Stored data entries:
══════════════════════════════
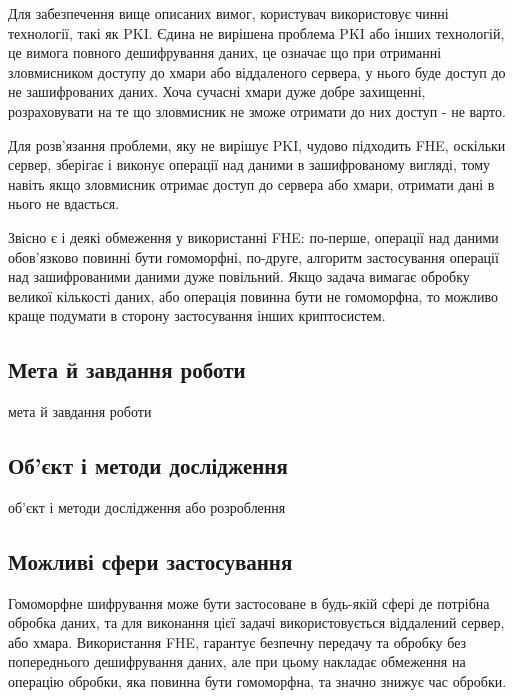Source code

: Для забезпечення вище описаних вимог, користувач використовує чинні технології, такі
як PKI. Єдина не вирішена проблема PKI або інших технологій, це вимога повного
дешифрування даних, це означає що при отриманні зловмисником доступу до хмари або
віддаленого сервера, у нього буде доступ до не зашифрованих даних. Хоча сучасні хмари
дуже добре захищенні, розраховувати на те що зловмисник не зможе отримати до них
доступ - не варто. 

Для розв'язання проблеми, яку не вирішує PKI, чудово підходить FHE, оскільки сервер,
зберігає і виконує операції над даними в зашифрованому вигляді, тому навіть якщо
зловмисник отримає доступ до сервера або хмари, отримати дані в нього не вдасться.

Звісно є і деякі обмеження у використанні FHE: по-перше, операції над даними
обов'язково повинні бути гомоморфні, по-друге, алгоритм застосування операції над
зашифрованими даними дуже повільний. Якщо задача вимагає обробку великої кількості
даних, або операція повинна бути не гомоморфна, то можливо краще подумати в сторону
застосування інших криптосистем.

\subsection*{Мета й завдання роботи}
мета й завдання роботи
\subsection*{Об’єкт і методи дослідження}
об’єкт і методи дослідження або розроблення
\subsection*{Можливі сфери застосування}
Гомоморфне шифрування може бути застосоване в будь-якій сфері де потрібна обробка
даних, та для виконання цієї задачі використовується віддалений сервер, або хмара.
Використання FHE, гарантує безпечну передачу та обробку без попереднього дешифрування
даних, але при цьому накладає обмеження на операцію обробки, яка повинна бути
гомоморфна, та значно знижує час обробки.
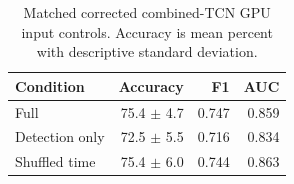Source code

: \begin{table}[t]
\caption{Matched corrected combined-TCN GPU input controls. Accuracy is mean percent with descriptive standard deviation.}
\label{tab:controls}\centering
\begin{tabular}{lrrr}
\toprule
Condition & Accuracy & F1 & AUC\\
\midrule
Full & 75.4 $\pm$ 4.7 & 0.747 & 0.859\\
Detection only & 72.5 $\pm$ 5.5 & 0.716 & 0.834\\
Shuffled time & 75.4 $\pm$ 6.0 & 0.744 & 0.863\\
\bottomrule
\end{tabular}
\end{table}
══════════════════════════════
PROBLEM DETAILS: Please give the count of lines above with "гомоморфна", nothing else.

OUTPUT FOR THIS EXERCISE: 2